Work has begun to remove the landmark Pullman Lodge carriages from their seafront home.
Workers for Sunderland City Council have begun removing the iconic carriages from the former hotel and restaurant site in Seaburn this morning.
The process to remove all three carriages is expected to be completed by Sunday afternoon.
The carriages, Padua, Rosalind and Sapphire, date back as far as 1912 and once carried passengers on the world-famous Orient Express. They have been a feature of Sunderland's seafront for more than 30 years.
The business operating from the Pullman Lodge, which was owned by the council, went into liquidation last year and the land and surrounding area is earmarked by developers Siglion for a leisure space, cafes and restaurants, alongside new apartments and houses.
While the main building will be demolished, the historic carriages are being kept intact - and will be transported to Kent, after the council was unable to find anyone in the region interested in taking them on.
Councillor Mel Speding, who serves as cabinet secretary on Sunderland City Council, previously confirmed the authority had received "an offer for restoration of the carriages as a high-quality dining train" in Kent.
“The carriages are understood by experts to be similar to ones drawn by famous trains such as the Golden Arrow night ferry express which once ran through Kent, between London and Dover.

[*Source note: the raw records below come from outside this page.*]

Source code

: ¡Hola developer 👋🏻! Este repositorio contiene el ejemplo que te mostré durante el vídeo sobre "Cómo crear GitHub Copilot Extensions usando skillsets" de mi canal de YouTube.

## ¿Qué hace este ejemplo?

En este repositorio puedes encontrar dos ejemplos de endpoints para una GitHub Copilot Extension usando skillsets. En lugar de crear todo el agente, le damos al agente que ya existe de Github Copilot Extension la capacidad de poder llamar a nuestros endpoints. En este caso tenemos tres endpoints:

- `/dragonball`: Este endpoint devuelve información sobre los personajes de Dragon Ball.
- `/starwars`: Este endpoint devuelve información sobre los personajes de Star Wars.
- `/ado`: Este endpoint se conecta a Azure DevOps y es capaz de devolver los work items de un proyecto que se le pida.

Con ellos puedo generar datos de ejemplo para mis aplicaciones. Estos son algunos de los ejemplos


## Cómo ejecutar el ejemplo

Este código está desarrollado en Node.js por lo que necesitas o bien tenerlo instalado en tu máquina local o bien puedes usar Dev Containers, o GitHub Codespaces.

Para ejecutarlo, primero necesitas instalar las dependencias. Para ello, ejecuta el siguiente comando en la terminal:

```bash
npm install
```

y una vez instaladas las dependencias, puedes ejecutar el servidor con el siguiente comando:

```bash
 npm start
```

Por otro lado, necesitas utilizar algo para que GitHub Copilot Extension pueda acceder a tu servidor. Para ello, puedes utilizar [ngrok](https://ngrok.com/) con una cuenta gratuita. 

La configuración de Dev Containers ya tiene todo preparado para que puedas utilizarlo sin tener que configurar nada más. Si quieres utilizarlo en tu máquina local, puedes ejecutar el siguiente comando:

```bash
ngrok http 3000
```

Therefore they have a strong link to the south east region’s railway heritage," he said in a statement issued before the carriage removal work began.

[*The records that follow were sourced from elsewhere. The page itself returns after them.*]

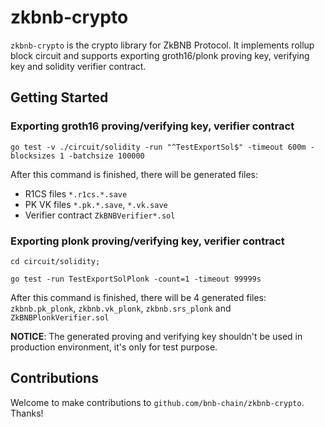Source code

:# zkbnb-crypto

`zkbnb-crypto` is the crypto library for ZkBNB Protocol. It implements rollup block circuit and supports exporting groth16/plonk proving key, verifying key and solidity verifier contract.


## Getting Started
### Exporting groth16 proving/verifying key, verifier contract

```shell
go test -v ./circuit/solidity -run "^TestExportSol$" -timeout 600m -blocksizes 1 -batchsize 100000
```
After this command is finished, there will be generated files: 
* R1CS files `*.r1cs.*.save` 
* PK VK files `*.pk.*.save`, `*.vk.save` 
* Verifier contract `ZkBNBVerifier*.sol`


### Exporting plonk proving/verifying key, verifier contract

```
cd circuit/solidity;

go test -run TestExportSolPlonk -count=1 -timeout 99999s
```
After this command is finished, there will be 4 generated files: `zkbnb.pk_plonk`, `zkbnb.vk_plonk`, `zkbnb.srs_plonk` and `ZkBNBPlonkVerifier.sol`

**NOTICE**: The generated proving and verifying key shouldn't be used in production environment, it's only for test purpose.

## Contributions

Welcome to make contributions to `github.com/bnb-chain/zkbnb-crypto`. Thanks!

Small crowds of people have gathered throughout the day to see the work take place.
William Burdon, 71, from Durham Road in Sunderland, who came to watch the removal work, said: "I'm very sad that this is happening because it's a bit of Sunderland heritage.
"It's going down to Folkestone but I think it should have gone to Beamish or North Yorkshire Moors Railway in Pickering.

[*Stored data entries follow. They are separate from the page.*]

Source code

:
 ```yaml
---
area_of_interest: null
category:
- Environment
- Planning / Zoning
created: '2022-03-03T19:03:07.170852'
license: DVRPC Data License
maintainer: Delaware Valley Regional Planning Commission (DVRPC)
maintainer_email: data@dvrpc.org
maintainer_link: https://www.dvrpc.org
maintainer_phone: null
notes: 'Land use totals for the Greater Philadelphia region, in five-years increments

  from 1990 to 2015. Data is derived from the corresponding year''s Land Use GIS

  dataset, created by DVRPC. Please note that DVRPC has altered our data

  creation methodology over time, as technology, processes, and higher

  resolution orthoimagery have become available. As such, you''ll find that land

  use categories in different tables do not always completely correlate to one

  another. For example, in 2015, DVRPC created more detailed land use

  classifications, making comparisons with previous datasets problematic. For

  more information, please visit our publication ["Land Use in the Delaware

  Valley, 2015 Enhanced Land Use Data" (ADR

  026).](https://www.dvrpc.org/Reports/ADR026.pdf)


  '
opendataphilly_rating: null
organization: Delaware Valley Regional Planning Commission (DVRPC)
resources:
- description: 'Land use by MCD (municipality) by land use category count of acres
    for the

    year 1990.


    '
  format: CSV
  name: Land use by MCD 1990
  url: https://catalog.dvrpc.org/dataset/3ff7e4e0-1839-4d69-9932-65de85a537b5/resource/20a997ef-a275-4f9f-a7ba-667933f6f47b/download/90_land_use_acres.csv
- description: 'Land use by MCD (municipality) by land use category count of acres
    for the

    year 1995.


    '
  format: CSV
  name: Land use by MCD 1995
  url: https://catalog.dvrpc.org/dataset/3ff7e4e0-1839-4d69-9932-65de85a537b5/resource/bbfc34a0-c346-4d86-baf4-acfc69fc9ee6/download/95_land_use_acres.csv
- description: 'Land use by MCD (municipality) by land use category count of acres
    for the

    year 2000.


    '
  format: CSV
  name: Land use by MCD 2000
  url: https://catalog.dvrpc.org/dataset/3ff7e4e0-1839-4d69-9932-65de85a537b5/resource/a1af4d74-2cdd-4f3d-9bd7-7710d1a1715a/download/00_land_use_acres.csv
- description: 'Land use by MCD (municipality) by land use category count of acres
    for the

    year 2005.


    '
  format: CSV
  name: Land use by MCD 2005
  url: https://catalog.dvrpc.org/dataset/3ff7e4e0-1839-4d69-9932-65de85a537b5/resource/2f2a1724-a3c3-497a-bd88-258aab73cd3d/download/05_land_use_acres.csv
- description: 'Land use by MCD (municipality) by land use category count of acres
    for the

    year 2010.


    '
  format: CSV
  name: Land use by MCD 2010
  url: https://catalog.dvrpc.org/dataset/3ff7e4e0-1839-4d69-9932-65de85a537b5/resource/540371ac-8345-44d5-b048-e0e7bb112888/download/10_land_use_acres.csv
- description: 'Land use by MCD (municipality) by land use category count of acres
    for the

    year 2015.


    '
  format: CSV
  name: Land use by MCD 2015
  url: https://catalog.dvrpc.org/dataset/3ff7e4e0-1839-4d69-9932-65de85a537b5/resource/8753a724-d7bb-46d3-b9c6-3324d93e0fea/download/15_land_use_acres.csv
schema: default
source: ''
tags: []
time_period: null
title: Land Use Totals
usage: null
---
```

"These carriages brought people to the seafront so it's a shame."
Ben Boyce, of Folkestone Harbour, which is helping carry out the work to move the carriages, said: "The removal work is going fine and we should by done by Sunday afternoon.
"They won't be going straight to Folkestone, but to a yard in Chesterfield where they will be restored.
"Then they'll head to the seafront in Folkestone as part of redevelopment work at that area.
"There's been a lot of planning involved and a lot hard work too."